_Instructions for the task_. In the data below, find the lines containing "canonical" and say how many there are, nothing more.

_Records provided_.
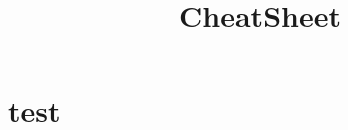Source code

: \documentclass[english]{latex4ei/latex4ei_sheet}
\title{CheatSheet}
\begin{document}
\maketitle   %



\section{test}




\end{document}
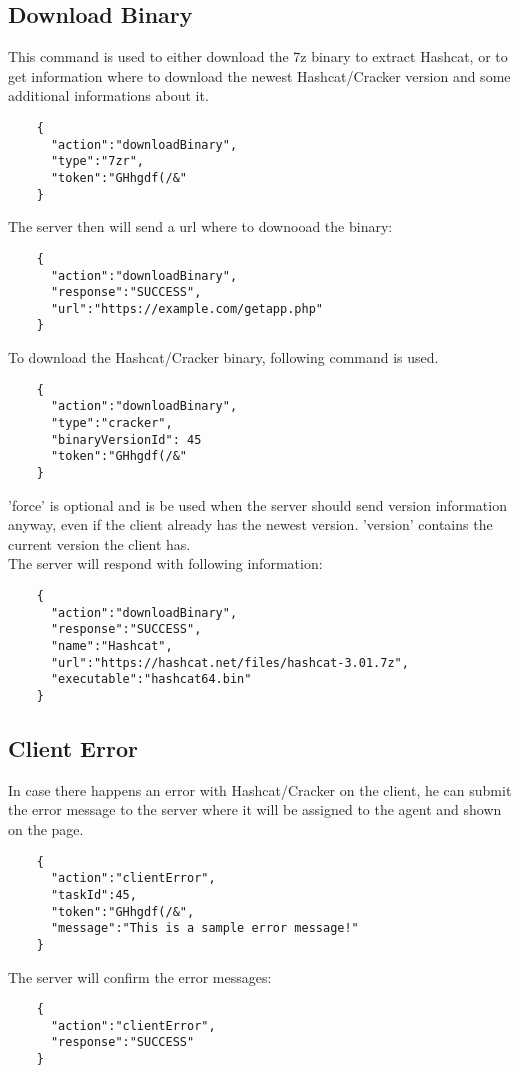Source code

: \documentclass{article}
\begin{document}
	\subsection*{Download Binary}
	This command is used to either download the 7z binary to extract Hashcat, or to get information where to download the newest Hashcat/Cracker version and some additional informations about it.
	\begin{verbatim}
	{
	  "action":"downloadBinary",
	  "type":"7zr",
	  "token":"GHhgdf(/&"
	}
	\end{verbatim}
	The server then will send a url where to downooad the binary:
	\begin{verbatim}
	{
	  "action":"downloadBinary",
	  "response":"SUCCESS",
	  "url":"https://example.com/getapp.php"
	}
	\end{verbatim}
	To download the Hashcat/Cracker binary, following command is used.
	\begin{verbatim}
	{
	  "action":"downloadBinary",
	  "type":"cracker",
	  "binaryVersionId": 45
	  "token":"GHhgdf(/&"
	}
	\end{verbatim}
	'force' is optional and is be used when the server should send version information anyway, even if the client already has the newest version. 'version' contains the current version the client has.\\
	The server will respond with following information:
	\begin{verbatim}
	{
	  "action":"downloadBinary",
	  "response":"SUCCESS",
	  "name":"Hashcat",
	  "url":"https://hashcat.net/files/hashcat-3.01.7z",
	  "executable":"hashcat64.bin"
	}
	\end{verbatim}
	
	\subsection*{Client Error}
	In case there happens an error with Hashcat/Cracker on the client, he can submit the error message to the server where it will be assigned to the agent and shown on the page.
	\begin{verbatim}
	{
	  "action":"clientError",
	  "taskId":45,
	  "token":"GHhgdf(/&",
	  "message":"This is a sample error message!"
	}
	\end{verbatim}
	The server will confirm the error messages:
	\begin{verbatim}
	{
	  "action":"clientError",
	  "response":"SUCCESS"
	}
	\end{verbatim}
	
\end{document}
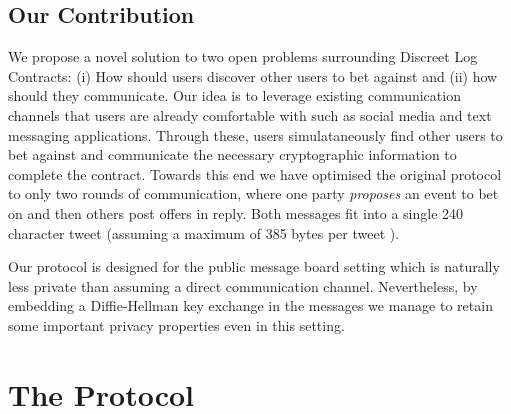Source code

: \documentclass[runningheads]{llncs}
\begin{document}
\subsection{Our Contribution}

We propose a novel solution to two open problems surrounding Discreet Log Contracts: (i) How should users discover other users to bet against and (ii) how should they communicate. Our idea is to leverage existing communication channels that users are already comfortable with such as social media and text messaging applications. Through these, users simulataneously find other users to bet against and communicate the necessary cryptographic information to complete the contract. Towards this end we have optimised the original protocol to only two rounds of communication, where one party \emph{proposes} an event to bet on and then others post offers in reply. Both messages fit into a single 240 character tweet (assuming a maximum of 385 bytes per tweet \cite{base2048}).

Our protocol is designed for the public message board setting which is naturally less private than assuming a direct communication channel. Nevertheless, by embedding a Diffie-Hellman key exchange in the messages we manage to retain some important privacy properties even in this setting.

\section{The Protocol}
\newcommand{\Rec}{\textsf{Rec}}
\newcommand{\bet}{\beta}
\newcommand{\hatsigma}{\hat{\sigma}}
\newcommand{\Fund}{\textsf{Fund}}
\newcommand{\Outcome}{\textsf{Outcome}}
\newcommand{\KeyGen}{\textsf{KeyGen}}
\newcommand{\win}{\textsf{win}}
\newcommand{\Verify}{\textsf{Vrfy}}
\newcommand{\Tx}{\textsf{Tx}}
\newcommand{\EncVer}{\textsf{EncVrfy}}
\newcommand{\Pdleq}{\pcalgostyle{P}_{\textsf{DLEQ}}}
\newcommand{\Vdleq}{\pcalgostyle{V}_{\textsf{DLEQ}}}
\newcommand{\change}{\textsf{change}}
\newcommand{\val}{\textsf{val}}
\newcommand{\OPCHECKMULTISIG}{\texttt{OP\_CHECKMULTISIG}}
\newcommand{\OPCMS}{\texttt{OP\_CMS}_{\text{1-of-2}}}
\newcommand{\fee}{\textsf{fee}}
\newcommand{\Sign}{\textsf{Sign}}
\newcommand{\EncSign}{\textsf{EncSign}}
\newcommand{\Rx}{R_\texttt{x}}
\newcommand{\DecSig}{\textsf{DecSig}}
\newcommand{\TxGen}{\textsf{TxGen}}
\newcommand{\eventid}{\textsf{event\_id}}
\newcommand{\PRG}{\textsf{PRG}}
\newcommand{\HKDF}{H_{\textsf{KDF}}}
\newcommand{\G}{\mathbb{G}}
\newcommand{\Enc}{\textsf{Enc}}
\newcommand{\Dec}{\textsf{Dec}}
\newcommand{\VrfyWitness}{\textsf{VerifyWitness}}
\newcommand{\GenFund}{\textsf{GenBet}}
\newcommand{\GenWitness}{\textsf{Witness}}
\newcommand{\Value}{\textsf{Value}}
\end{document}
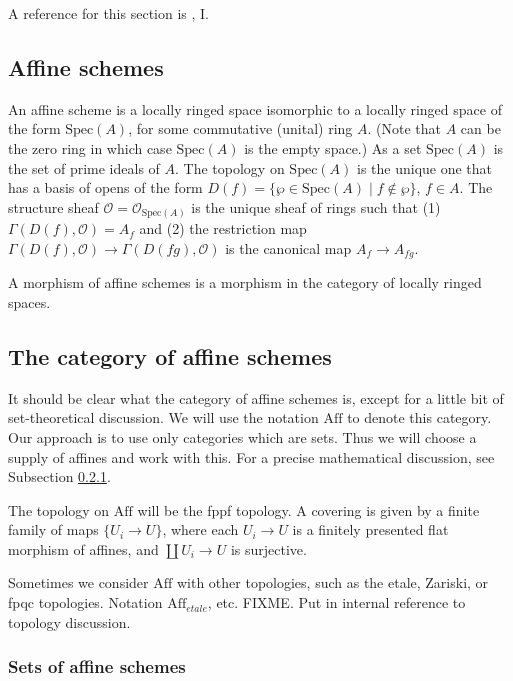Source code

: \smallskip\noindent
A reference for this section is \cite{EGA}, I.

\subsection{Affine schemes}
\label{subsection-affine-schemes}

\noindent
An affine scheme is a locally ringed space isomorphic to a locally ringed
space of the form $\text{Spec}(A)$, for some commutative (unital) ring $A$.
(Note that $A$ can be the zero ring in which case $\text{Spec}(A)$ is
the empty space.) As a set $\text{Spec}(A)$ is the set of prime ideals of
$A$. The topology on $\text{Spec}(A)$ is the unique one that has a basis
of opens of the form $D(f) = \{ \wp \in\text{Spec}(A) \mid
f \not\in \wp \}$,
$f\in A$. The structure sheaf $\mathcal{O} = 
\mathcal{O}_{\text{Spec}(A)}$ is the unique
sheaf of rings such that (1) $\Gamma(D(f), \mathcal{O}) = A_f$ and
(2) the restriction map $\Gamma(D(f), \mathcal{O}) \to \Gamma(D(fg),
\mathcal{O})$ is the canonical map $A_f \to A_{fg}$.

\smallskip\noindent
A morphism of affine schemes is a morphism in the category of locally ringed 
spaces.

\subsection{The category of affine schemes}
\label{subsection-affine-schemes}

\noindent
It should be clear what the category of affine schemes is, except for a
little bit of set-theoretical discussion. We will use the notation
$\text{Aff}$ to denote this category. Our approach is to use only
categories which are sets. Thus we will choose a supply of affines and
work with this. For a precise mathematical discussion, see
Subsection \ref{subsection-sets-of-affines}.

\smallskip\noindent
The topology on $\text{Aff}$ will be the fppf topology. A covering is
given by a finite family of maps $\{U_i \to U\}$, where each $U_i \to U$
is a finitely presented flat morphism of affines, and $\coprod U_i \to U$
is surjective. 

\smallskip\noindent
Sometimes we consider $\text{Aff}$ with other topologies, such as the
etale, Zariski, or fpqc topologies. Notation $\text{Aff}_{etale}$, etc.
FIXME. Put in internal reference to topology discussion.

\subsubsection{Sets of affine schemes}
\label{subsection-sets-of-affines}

...

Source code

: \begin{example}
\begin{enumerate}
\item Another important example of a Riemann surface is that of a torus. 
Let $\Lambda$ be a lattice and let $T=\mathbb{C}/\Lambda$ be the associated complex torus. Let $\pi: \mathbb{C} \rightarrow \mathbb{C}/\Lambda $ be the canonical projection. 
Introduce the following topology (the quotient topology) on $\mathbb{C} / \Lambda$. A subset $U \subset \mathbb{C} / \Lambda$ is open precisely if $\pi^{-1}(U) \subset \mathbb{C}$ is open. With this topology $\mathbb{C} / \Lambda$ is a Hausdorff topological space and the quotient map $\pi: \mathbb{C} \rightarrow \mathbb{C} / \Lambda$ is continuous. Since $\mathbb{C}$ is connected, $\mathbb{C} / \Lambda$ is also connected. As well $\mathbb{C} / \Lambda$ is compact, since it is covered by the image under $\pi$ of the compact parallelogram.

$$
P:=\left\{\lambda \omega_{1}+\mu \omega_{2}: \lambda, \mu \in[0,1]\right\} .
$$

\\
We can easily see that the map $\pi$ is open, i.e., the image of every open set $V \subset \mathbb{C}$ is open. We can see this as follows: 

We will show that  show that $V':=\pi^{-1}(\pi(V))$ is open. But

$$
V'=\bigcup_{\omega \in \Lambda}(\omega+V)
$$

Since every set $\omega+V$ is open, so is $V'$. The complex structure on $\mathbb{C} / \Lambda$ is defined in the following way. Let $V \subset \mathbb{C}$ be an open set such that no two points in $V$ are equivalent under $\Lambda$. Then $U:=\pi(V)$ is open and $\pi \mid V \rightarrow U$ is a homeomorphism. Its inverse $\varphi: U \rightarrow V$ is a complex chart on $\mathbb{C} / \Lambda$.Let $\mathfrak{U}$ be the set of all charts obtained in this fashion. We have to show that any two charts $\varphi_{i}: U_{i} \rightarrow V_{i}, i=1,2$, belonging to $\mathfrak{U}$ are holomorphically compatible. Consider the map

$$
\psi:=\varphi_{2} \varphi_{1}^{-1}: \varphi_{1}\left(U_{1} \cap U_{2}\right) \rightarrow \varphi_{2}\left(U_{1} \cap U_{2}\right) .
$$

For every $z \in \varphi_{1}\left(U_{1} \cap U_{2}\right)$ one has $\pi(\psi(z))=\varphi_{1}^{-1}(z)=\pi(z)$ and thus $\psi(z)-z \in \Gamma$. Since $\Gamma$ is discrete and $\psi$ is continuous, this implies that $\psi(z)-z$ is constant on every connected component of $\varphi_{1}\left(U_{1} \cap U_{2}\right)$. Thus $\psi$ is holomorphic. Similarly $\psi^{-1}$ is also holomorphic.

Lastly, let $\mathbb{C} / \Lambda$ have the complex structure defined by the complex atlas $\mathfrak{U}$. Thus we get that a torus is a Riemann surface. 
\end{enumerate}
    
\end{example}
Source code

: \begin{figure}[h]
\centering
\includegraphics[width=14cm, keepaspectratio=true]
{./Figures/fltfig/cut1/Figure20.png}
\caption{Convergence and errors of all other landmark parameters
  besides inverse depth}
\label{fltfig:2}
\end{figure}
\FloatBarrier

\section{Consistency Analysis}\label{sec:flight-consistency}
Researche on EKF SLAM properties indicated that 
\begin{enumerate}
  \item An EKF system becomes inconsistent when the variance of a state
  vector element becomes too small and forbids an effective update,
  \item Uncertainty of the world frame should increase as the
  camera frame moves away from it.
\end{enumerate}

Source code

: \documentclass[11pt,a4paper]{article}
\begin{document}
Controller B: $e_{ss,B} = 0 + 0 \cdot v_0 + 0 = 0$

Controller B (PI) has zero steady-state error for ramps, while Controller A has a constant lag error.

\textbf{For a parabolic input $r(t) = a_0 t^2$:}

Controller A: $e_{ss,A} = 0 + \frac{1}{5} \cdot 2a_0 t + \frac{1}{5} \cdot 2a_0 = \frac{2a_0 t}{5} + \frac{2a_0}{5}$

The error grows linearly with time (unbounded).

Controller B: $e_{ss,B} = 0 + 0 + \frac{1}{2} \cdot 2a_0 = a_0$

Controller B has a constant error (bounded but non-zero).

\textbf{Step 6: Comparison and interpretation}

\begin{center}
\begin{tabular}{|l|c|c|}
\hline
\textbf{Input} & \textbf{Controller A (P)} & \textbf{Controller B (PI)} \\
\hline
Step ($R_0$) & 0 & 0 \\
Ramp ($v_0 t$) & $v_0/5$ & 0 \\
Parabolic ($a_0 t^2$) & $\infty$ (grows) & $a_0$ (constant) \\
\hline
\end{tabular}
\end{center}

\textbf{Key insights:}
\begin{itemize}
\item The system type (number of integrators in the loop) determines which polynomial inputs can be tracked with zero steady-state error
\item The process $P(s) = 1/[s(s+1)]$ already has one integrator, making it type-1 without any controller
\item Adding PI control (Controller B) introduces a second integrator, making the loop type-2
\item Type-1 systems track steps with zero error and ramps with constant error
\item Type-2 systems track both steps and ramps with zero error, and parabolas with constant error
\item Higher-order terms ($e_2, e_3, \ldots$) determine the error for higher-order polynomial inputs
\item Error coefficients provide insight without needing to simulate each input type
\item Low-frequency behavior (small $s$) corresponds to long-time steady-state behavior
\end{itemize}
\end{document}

_Solution for this problem_. 2